Twenty years ago NAFTA, the most ambitious free trade agreement negotiation of its time, gave birth to a profound transformation of the economies and the regional value chains of Mexico, the United States and Canada. Trade dramatically changed the relationship between the three countries, though asymmetries of power and economic vitality persist.
This week, at the North American Leaders Summit in Toluca, Mexico, Presidents Obama and Peña Nieto, together with Canadian Prime Minister Stephen Harper, continued a dialogue about trade, economic growth and the energy revolution in North America. A priority for all parties should be the continued economic integration of the three countries — the region’s greatest hope for job creation and prosperity.

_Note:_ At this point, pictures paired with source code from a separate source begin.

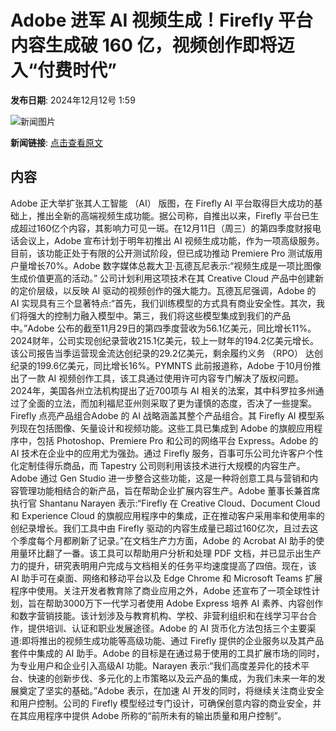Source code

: # Adobe 进军 AI 视频生成！Firefly 平台内容生成破 160 亿，视频创作即将迈入“付费时代”

**发布日期**: 2024年12月12号 1:59

![新闻图片](https://pic.chinaz.com/picmap/202303220906047262_0.jpg)

**新闻链接**: [点击查看原文](https://www.aibase.com/zh/news/13895)

## 内容

Adobe 正大举扩张其人工智能 （AI） 版图，在 Firefly AI 平台取得巨大成功的基础上，推出全新的高端视频生成功能。据公司称，自推出以来，Firefly 平台已生成超过160亿个内容，其影响力可见一斑。在12月11日（周三）的第四季度财报电话会议上，Adobe 宣布计划于明年初推出 AI 视频生成功能，作为一项高级服务。目前，该功能正处于有限的公开测试阶段，但已成功推动 Premiere Pro 测试版用户量增长70%。Adobe 数字媒体总裁大卫·瓦德瓦尼表示:“视频生成是一项比图像生成价值更高的活动。” 公司计划利用这项技术在其 Creative Cloud 产品中创建新的定价层级，以反映 AI 驱动的视频创作的强大能力。瓦德瓦尼强调，Adobe 的 AI 实现具有三个显著特点:“首先，我们训练模型的方式具有商业安全性。其次，我们将强大的控制力融入模型中。第三，我们将这些模型集成到我们的产品中。”Adobe 公布的截至11月29日的第四季度营收为56.1亿美元，同比增长11%。2024财年，公司实现创纪录营收215.1亿美元，较上一财年的194.2亿美元增长。该公司报告当季运营现金流达创纪录的29.2亿美元，剩余履约义务 （RPO） 达创纪录的199.6亿美元，同比增长16%。PYMNTS 此前报道称，Adobe 于10月份推出了一款 AI 视频创作工具，该工具通过使用许可内容专门解决了版权问题。2024年，美国各州立法机构提出了近700项与 AI 相关的法案，其中科罗拉多州通过了全面的立法，而加利福尼亚州则采取了更为谨慎的态度，否决了一些提案。Firefly 点亮产品组合Adobe 的 AI 战略涵盖其整个产品组合。其 Firefly AI 模型系列现在包括图像、矢量设计和视频功能。这些工具已集成到 Adobe 的旗舰应用程序中，包括 Photoshop、Premiere Pro 和公司的网络平台 Express。Adobe 的 AI 技术在企业中的应用尤为强劲。通过 Firefly 服务，百事可乐公司允许客户个性化定制佳得乐商品，而 Tapestry 公司则利用该技术进行大规模的内容生产。Adobe 通过 Gen Studio 进一步整合这些功能，这是一种将创意工具与营销和内容管理功能相结合的新产品，旨在帮助企业扩展内容生产。Adobe 董事长兼首席执行官 Shantanu Narayen 表示:“Firefly 在 Creative Cloud、Document Cloud 和 Experience Cloud 的旗舰应用程序中的集成，正在推动客户采用率和使用率的创纪录增长。我们工具中由 Firefly 驱动的内容生成量已超过160亿次，且过去这个季度每个月都刷新了记录。”在文档生产力方面，Adobe 的 Acrobat AI 助手的使用量环比翻了一番。该工具可以帮助用户分析和处理 PDF 文档，并已显示出生产力的提升，研究表明用户完成与文档相关的任务平均速度提高了四倍。现在，该 AI 助手可在桌面、网络和移动平台以及 Edge Chrome 和 Microsoft Teams 扩展程序中使用。关注开发者教育除了商业应用之外，Adobe 还宣布了一项全球性计划，旨在帮助3000万下一代学习者使用 Adobe Express 培养 AI 素养、内容创作和数字营销技能。该计划涉及与教育机构、学校、非营利组织和在线学习平台合作，提供培训、认证和职业发展途径。Adobe 的 AI 货币化方法包括三个主要渠道:即将推出的视频生成功能等高级功能、通过 Firefly 提供的企业服务以及其产品套件中集成的 AI 助手。Adobe 的目标是在通过易于使用的工具扩展市场的同时，为专业用户和企业引入高级AI 功能。Narayen 表示:“我们高度差异化的技术平台、快速的创新步伐、多元化的上市策略以及云产品的集成，为我们未来一年的发展奠定了坚实的基础。”Adobe 表示，在加速 AI 开发的同时，将继续关注商业安全和用户控制。公司的 Firefly 模型经过专门设计，可确保创意内容的商业安全，并在其应用程序中提供 Adobe 所称的“前所未有的输出质量和用户控制”。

Since 1994 NAFTA, in terms of trade, has triggered a rising tide, lifting boats in all three countries. The numbers are compelling: more than $1 trillion of trade in goods and services annually between the three partners; $1.2 billion of daily trade between Mexico and the U.S.; 6 million U.S. jobs directly related to trade with Mexico; and Canada and Mexico buying more U.S. products than any other nation on the face of the earth.

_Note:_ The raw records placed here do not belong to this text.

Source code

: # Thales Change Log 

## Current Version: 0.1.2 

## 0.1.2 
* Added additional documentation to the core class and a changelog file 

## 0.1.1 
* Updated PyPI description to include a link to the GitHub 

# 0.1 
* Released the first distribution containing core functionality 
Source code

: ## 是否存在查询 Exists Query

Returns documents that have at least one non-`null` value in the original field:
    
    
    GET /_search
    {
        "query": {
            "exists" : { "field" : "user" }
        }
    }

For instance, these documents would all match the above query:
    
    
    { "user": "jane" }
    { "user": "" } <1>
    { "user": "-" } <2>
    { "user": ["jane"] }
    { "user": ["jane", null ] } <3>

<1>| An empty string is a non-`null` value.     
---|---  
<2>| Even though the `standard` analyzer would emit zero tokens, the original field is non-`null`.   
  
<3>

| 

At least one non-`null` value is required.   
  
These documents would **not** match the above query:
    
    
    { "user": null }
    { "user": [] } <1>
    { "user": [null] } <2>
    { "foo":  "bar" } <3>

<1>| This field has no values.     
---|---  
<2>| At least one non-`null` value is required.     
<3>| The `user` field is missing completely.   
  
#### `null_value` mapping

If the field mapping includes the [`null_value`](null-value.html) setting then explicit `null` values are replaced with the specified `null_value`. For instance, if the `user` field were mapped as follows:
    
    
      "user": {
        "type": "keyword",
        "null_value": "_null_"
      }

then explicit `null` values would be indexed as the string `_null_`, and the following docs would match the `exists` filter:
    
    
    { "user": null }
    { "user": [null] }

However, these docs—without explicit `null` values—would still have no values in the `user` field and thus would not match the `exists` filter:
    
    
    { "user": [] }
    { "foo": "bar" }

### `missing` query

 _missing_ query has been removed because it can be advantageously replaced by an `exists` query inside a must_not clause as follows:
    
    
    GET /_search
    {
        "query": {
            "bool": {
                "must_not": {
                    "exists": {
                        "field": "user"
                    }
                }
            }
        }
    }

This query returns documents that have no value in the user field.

To understand these numbers in the context of the Trans-Pacific Partnership (TPP) and the Transatlantic Trade and Investment Partnership (TTIP) — the two ambitious and critically relevant trade negotiations the U.S. is currently pursuing — the combined exports of the United States’ two neighbors is more than six times that of the other TPP nations, and U.S. exports to Mexico and Canada exceeds those to all EU nations.
But beyond the importance of North America as a marketplace, NAFTA led to one of the most significant trade realignments of any economic bloc: today, Mexico, the United States and Canada have become partners in manufacturing. Through production sharing, the countries are actually building products together, such as automobiles and aerospace parts.